Case Name: STATE BANK OF PARSONS, Parsons, KANSAS, a corporation, Plaintiff in Error, v. Vincent ELLIOTT, Nechia Elliott and Parsons Feed Yard, Inc., a corporation, Defendants in Error
Court: Oklahoma Supreme Court
Jurisdiction: Oklahoma
Decision Date: 1968-12-03
Citations: 447 P.2d 778
Docket Number: No. 41681
Parties: STATE BANK OF PARSONS, Parsons, KANSAS, a corporation, Plaintiff in Error, v. Vincent ELLIOTT, Nechia Elliott and Parsons Feed Yard, Inc., a corporation, Defendants in Error.
Judges: JACKSON, C. J., IRWIN, V. C. J., and WILLIAMS, BLACKBIRD, HODGES, LAVENDER, and McINERNEY, JJ., concur.
Reporter: Pacific Reporter 2d
Volume: 447
Pages: 778–782

Head Matter:
STATE BANK OF PARSONS, Parsons, KANSAS, a corporation, Plaintiff in Error, v. Vincent ELLIOTT, Nechia Elliott and Parsons Feed Yard, Inc., a corporation, Defendants in Error.
No. 41681.
Supreme Court of Oklahoma.
Dec. 3, 1968.
Harris, Graham & Harris, Bartlesville, for plaintiff in error.

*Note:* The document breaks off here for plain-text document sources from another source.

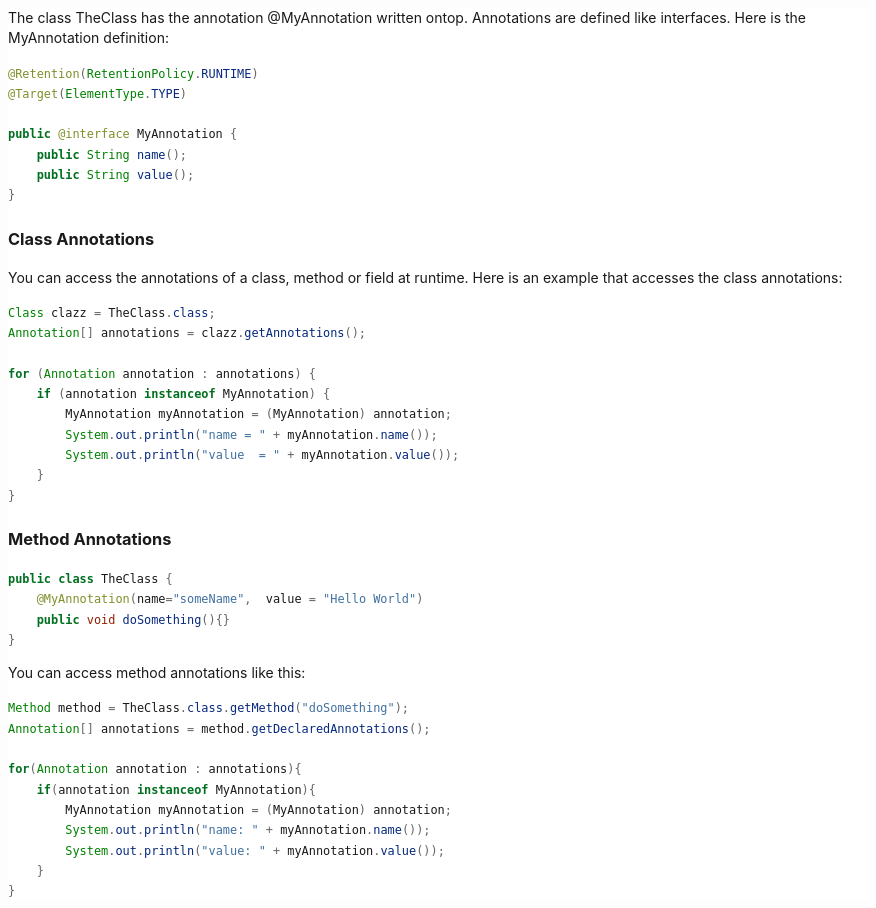 The class TheClass has the annotation @MyAnnotation written ontop. Annotations are defined like interfaces. Here is the MyAnnotation definition:

```java
@Retention(RetentionPolicy.RUNTIME)
@Target(ElementType.TYPE)

public @interface MyAnnotation {
    public String name();
	public String value();
}
```

### Class Annotations

You can access the annotations of a class, method or field at runtime. Here is an example that accesses the class annotations:

```java
Class clazz = TheClass.class;
Annotation[] annotations = clazz.getAnnotations();

for (Annotation annotation : annotations) {
	if (annotation instanceof MyAnnotation) {
		MyAnnotation myAnnotation = (MyAnnotation) annotation;
		System.out.println("name = " + myAnnotation.name());
		System.out.println("value  = " + myAnnotation.value());
	}
}
```

### Method Annotations

```java
public class TheClass {
	@MyAnnotation(name="someName",  value = "Hello World")
	public void doSomething(){}
}
```

You can access method annotations like this:

```java
Method method = TheClass.class.getMethod("doSomething");
Annotation[] annotations = method.getDeclaredAnnotations();

for(Annotation annotation : annotations){
    if(annotation instanceof MyAnnotation){
        MyAnnotation myAnnotation = (MyAnnotation) annotation;
        System.out.println("name: " + myAnnotation.name());
        System.out.println("value: " + myAnnotation.value());
    }
}
```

Wilkerson & Wilkerson, Pryor, for defendants in error.

Opinion:
BERRY, Justice.
Plaintiff in error, herein called the Bank, sued to recover upon three promissory notes executed by defendant corporation, and allegedly supported by a guaranty contract executed by defendant Elliott. Judgment was entered upon a jury verdict in defendant Elliott's favor as to two notes, and against him upon the third note. Matters hereafter summarized reflect the factual background which resulted in this appeal upon the original record.

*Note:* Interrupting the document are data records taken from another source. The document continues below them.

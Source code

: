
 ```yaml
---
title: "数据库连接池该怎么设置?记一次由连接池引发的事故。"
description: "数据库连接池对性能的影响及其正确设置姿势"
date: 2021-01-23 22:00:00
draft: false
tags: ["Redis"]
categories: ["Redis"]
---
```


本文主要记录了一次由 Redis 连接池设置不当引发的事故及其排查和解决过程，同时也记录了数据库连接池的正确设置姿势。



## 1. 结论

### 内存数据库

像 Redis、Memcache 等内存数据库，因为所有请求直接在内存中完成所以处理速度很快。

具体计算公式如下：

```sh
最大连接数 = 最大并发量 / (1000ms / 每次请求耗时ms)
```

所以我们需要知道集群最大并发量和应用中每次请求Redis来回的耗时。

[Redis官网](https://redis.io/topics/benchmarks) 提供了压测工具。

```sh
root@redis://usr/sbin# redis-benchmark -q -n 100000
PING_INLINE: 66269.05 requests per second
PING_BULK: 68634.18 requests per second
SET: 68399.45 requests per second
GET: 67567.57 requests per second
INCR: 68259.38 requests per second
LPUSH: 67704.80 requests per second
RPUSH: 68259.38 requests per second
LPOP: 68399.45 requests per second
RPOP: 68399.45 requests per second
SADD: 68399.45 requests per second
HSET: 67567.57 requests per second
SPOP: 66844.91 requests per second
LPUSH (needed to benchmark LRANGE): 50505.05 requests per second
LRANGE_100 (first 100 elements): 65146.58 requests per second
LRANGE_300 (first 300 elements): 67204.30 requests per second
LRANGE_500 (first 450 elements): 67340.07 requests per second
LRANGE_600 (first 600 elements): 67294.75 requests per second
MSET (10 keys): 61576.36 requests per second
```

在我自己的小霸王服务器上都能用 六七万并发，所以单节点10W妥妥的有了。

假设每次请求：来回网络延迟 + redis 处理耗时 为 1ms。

After alleging the Bank's corporate existence and principal place of business in Parsons, Kansas, the petition set forth four causes of action. Thereunder the Bank sought recovery upon three notes executed by the defendant corporation at different times and allegedly due and unpaid, together with interest from due dates and the costs of this action. Liability was predicated upon a guaranty contract purportedly executed June 27, 1961, whereby defendant extended his personal credit up to $30,000.00 for benefit of defendant corporation, of which defendant was vice president.

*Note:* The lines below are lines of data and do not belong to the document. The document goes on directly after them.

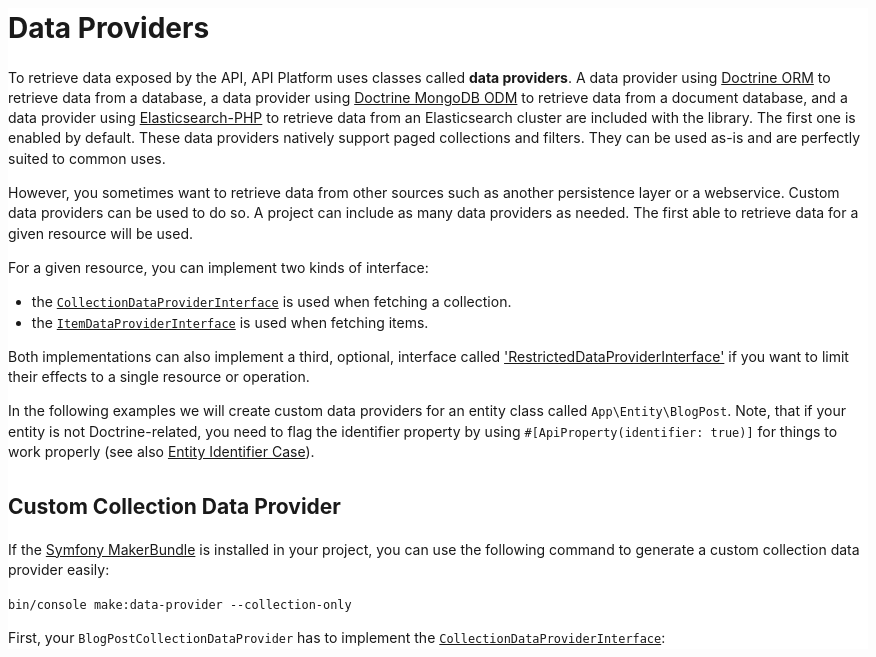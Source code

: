 # Data Providers

To retrieve data exposed by the API, API Platform uses classes called **data providers**. A data provider using [Doctrine
ORM](https://www.doctrine-project.org/projects/orm.html) to retrieve data from a database, a data provider using
[Doctrine MongoDB ODM](https://www.doctrine-project.org/projects/mongodb-odm.html) to retrieve data from a document
database, and a data provider using [Elasticsearch-PHP](https://www.elastic.co/guide/en/elasticsearch/client/php-api/current/index.html)
to retrieve data from an Elasticsearch cluster are included with the library. The first one is enabled by default. These
data providers natively support paged collections and filters. They can be used as-is and are perfectly suited to common uses.

However, you sometimes want to retrieve data from other sources such as another persistence layer or a webservice.
Custom data providers can be used to do so. A project can include as many data providers as needed. The first able to
retrieve data for a given resource will be used.

For a given resource, you can implement two kinds of interface:

* the [`CollectionDataProviderInterface`](https://github.com/api-platform/core/blob/main/src/DataProvider/CollectionDataProviderInterface.php)
  is used when fetching a collection.
* the [`ItemDataProviderInterface`](https://github.com/api-platform/core/blob/main/src/DataProvider/ItemDataProviderInterface.php)
  is used when fetching items.

Both implementations can also implement a third, optional, interface called
['RestrictedDataProviderInterface'](https://github.com/api-platform/core/blob/main/src/DataProvider/RestrictedDataProviderInterface.php)
if you want to limit their effects to a single resource or operation.

In the following examples we will create custom data providers for an entity class called `App\Entity\BlogPost`.
Note, that if your entity is not Doctrine-related, you need to flag the identifier property by using `#[ApiProperty(identifier: true)]` for things to work properly (see also [Entity Identifier Case](serialization.md#entity-identifier-case)).

## Custom Collection Data Provider

If the [Symfony MakerBundle](https://symfony.com/doc/current/bundles/SymfonyMakerBundle) is installed in your project, you can use the following command to generate a custom collection data provider easily:
```console
bin/console make:data-provider --collection-only
```

First, your `BlogPostCollectionDataProvider` has to implement the [`CollectionDataProviderInterface`](https://github.com/api-platform/core/blob/main/src/DataProvider/CollectionDataProviderInterface.php):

A fourth cause of action alleging property transfers to defendant's wife for purpose of defrauding creditors also was alleged. However, demurrer to the evidence was sustained as to this cause of action, which need not be mentioned further. There was no service upon the corporate defendant, and the issues were tried as to defendant only.
Defendant answered generally denying allegations of the petition, although admitting execution of the guaranty. Defendant affirmatively alleged such instrument was unenforceable because unconscionable and inequitable, and without consideration. And, as originally drawn was never intended to be delivered, and defendant had been induced to sign such instrument by the Bank's fraud and misrepresentation in that the guaranty was represented to be a necessary formality to satisfy bank examiners. Further, defendant never intended to become a guarantor for the Parsons Feed Yard, Inc., and the corporate board had not authorized execution of two notes ($10,000.00 and $6,000.00) and corporation's president, Lackey, had no authority to execute such notes. The third note involved was endorsed by and became Jarboe's obligation and not part of defendant's alleged guaranty. Plaintiff was not entitled to recover by reason of bad faith, having made it impossible to bring Lackey and Jarboe into the case, and thereby prohibited defendant from asserting this defense.
The issues were completed by plaintiff's reply denying all matters alleged by answer.
The case was tried to a jury which, by the verdicts rendered, found the facts to be substantially as summarized hereafter.
Defendant, operator of a truck line which hauled cattle, became acquainted with Lackey in 1960, who made several efforts to interest defendant in the feed lot business. In March 1961 defendant acceded to Lackey's urging and entered into negotiations for purchase of Parsons Feed Lot, Inc., in Parsons. Kansas, from one W. L. Jarboe. Defendant and Lackey interviewed certain bank officials, including Jarboe, who also was a director of the Bank. The Bank's officers advised defendant they had been handling the financial affairs for years and knew the operation had been profitable. Negotiations culminated in execution of a conditional sale purchase contract by defendant and Lackey, under which they paid $30,000.00 down, equally divided as down payment, purchase of Jar-boe's feed inventory, and operating capital. Although defendant paid two thirds of this amount, the corporate stock was divided equally between defendant and Lackey and wife, and Lackey moved onto the premises and assumed active management of the business. During the period of operations defendant did not have opportunity to examine the books, and had to rely upon Lackey's advice relative to the business.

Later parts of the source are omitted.